- **AVAILABLE DATA**
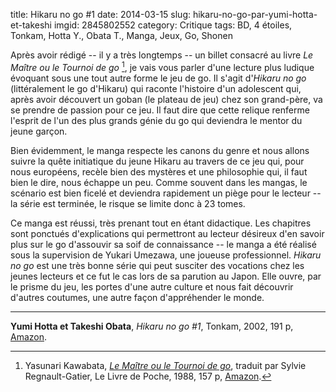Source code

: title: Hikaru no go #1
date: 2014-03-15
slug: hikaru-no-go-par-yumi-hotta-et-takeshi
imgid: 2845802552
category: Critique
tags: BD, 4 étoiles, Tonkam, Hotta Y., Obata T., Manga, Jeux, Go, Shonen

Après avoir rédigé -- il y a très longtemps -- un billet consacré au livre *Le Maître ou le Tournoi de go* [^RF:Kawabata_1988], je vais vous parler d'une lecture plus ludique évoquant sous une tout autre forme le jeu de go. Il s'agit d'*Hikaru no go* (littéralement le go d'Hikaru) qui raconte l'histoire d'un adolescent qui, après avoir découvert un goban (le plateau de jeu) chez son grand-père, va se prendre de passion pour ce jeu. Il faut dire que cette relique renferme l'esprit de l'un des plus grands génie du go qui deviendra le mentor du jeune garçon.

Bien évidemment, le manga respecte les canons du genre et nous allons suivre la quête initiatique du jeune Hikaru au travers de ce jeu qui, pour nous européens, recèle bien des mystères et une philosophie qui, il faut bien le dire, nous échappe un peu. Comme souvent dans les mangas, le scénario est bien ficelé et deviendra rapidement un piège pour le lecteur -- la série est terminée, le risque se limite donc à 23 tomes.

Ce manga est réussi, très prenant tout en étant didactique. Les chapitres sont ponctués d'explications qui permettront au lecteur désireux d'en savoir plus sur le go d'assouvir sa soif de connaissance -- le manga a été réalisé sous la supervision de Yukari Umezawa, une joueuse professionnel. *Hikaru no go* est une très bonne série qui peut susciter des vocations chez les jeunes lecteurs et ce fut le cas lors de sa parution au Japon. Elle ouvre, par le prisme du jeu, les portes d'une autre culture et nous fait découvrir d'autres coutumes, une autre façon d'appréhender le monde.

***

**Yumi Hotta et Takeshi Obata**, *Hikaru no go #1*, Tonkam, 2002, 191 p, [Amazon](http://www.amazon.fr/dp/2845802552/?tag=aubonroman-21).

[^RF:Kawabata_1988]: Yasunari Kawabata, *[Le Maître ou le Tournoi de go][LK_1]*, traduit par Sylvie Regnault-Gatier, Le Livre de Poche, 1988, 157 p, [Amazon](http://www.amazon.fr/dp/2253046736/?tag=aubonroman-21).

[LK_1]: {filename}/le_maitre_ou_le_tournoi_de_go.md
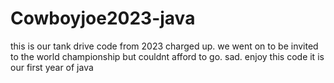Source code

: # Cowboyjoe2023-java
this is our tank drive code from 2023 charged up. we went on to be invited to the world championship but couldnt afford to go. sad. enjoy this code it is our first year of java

- **EXERCISE**
Find every line in the records that uses the string "Obata", then copy it.

- **SOLUTION FOR THIS TASK**
tags: BD, 4 étoiles, Tonkam, Hotta Y., Obata T., Manga, Jeux, Go, Shonen
**Yumi Hotta et Takeshi Obata**, *Hikaru no go #1*, Tonkam, 2002, 191 p, [Amazon](http://www.amazon.fr/dp/2845802552/?tag=aubonroman-21).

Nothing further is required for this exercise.